China’s Navy now outnumbers the US Navy by 300 ships to 287 ship. The US ships are still much larger and more powerful and about 100 of China’s ships are coastal frigates and corvettes. The frigates and corvettes are really a stronger Coast Guard. China needs a stronger coast guard because of the many ships of Japan, India, and Russia.
The US has 105 aircraft carriers or Destroyers versus 39 for China. The US has 20 large and small aircraft carrier ships versus two for China.
China matches the US in the number of submarines at nearly 80, but about two-thirds are diesel submarines. China now has mostly converted to modern ships and submarines.

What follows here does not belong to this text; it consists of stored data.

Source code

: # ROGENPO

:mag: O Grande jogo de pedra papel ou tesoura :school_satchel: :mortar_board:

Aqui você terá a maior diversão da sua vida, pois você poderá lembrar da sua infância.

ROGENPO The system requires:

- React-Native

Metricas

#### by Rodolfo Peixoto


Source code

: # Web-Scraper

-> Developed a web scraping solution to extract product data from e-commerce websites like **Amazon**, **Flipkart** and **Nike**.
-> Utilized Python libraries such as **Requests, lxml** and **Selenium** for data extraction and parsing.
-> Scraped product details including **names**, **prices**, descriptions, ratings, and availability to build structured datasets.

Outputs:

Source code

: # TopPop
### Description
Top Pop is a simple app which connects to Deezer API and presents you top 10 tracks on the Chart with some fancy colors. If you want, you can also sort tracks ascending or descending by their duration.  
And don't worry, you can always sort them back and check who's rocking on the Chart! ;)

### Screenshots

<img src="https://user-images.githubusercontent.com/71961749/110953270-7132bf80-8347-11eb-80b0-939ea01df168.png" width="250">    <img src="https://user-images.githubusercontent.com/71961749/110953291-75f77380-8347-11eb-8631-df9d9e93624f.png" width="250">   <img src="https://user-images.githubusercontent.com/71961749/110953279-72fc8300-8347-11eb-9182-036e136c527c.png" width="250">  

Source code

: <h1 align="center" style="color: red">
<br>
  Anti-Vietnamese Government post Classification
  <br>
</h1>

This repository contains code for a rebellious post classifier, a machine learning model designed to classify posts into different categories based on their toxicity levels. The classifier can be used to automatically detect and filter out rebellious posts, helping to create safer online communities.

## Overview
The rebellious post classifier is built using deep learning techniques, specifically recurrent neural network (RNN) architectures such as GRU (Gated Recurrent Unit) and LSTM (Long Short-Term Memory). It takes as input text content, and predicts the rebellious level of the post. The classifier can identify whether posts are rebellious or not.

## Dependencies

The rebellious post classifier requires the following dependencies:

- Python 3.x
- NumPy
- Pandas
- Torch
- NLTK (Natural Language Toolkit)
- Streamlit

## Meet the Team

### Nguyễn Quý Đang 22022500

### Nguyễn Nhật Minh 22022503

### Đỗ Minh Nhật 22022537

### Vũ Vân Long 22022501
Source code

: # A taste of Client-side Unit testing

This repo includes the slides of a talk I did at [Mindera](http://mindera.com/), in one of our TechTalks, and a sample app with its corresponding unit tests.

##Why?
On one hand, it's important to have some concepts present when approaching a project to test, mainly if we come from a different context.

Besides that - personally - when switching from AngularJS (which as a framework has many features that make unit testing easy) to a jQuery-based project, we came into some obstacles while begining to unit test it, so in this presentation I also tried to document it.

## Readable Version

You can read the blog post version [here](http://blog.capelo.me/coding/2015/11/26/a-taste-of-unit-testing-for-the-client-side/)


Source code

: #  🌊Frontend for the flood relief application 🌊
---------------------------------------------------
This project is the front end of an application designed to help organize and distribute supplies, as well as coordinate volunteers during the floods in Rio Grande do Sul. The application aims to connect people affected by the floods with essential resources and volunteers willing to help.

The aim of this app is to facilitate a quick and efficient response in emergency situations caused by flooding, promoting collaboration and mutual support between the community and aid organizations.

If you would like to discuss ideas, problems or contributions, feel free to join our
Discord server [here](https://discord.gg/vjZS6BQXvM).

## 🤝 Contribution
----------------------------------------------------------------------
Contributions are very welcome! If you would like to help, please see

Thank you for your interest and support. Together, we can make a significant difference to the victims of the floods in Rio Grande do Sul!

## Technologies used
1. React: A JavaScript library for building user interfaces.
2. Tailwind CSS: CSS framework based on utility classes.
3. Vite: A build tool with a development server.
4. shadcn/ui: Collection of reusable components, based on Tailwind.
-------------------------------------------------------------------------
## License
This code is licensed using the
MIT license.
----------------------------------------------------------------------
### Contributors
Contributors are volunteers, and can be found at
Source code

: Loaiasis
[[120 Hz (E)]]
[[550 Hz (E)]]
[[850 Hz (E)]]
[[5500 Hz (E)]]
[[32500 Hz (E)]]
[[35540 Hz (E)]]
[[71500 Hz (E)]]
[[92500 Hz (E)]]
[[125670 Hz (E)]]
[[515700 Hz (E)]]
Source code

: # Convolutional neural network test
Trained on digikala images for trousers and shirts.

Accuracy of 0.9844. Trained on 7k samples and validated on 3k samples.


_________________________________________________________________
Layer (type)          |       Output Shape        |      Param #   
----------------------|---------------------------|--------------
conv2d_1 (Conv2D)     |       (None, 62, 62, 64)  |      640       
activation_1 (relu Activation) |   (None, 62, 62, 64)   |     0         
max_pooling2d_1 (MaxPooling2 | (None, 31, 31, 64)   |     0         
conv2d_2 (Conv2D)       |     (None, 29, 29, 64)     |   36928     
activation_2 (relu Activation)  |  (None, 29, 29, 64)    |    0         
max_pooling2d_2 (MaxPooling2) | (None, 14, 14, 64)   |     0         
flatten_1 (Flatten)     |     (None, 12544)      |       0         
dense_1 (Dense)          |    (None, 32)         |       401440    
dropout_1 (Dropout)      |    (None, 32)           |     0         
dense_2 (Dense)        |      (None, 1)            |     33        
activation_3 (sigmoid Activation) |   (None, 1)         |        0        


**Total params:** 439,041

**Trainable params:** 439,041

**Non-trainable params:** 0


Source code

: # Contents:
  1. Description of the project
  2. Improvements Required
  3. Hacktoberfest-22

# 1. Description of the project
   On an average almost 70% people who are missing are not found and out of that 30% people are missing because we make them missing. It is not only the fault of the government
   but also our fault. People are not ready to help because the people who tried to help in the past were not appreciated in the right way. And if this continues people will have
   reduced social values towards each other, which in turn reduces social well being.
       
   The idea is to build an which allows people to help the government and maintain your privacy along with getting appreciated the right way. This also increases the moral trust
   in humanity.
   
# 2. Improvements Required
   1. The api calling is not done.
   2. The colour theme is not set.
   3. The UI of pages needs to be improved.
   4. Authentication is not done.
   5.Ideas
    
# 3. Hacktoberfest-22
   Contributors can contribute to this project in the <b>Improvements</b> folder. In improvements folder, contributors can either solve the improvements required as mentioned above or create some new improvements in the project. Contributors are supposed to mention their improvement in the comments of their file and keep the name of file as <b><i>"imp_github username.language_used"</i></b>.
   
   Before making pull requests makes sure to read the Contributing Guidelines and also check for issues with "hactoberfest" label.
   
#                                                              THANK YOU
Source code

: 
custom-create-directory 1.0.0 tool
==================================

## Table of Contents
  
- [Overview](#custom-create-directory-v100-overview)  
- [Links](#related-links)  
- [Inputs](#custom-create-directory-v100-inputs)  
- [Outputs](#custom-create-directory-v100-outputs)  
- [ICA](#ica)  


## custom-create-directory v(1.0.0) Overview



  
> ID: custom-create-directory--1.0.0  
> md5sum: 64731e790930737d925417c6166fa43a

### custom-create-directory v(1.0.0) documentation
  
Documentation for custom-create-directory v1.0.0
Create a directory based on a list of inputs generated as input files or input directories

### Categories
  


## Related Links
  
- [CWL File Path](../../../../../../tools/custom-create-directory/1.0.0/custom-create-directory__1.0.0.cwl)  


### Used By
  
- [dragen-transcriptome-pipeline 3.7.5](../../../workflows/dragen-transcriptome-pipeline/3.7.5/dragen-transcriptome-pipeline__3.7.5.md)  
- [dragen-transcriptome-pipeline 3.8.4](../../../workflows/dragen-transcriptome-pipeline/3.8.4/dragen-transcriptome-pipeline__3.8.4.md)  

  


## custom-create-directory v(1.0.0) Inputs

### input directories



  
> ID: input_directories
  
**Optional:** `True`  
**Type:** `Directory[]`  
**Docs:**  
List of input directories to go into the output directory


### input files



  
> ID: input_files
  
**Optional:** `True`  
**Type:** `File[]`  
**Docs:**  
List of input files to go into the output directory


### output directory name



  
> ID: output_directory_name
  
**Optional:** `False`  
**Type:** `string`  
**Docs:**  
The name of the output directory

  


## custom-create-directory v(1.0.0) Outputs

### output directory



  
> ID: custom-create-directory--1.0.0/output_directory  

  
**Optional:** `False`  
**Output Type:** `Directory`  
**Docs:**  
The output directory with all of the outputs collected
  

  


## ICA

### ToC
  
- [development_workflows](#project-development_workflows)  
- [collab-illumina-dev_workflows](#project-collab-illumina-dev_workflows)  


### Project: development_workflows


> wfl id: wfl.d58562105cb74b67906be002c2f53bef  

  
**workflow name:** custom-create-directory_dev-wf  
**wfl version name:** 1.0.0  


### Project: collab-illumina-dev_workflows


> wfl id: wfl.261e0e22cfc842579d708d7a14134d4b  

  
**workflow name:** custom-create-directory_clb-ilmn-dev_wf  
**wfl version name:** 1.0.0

China’s main naval advantages are
* they make 36% of the world’s commercial ships. Number two is South Korea at 34% and Japan at 20%
* China is building about ten more naval ships per year than the USA.
* China is building more big ships including aircraft carriers
Commercial Shipping and Commercial Nuclear Dominance by 2030
A significant potential game-changer would be if China furthered developed the ability to mass produce quality commercial ships and combined it with mass-production of small modular nuclear reactors. Small modular reactors would enhance island military bases security by reducing supply chain vulnerability and enable a rapid enhancement of submarines and ships to full nuclear or hybrid nuclear capability.
The US military has a long-term vulnerability if there is a very weak commercial US shipping industry and a very weak commercial US nuclear industry.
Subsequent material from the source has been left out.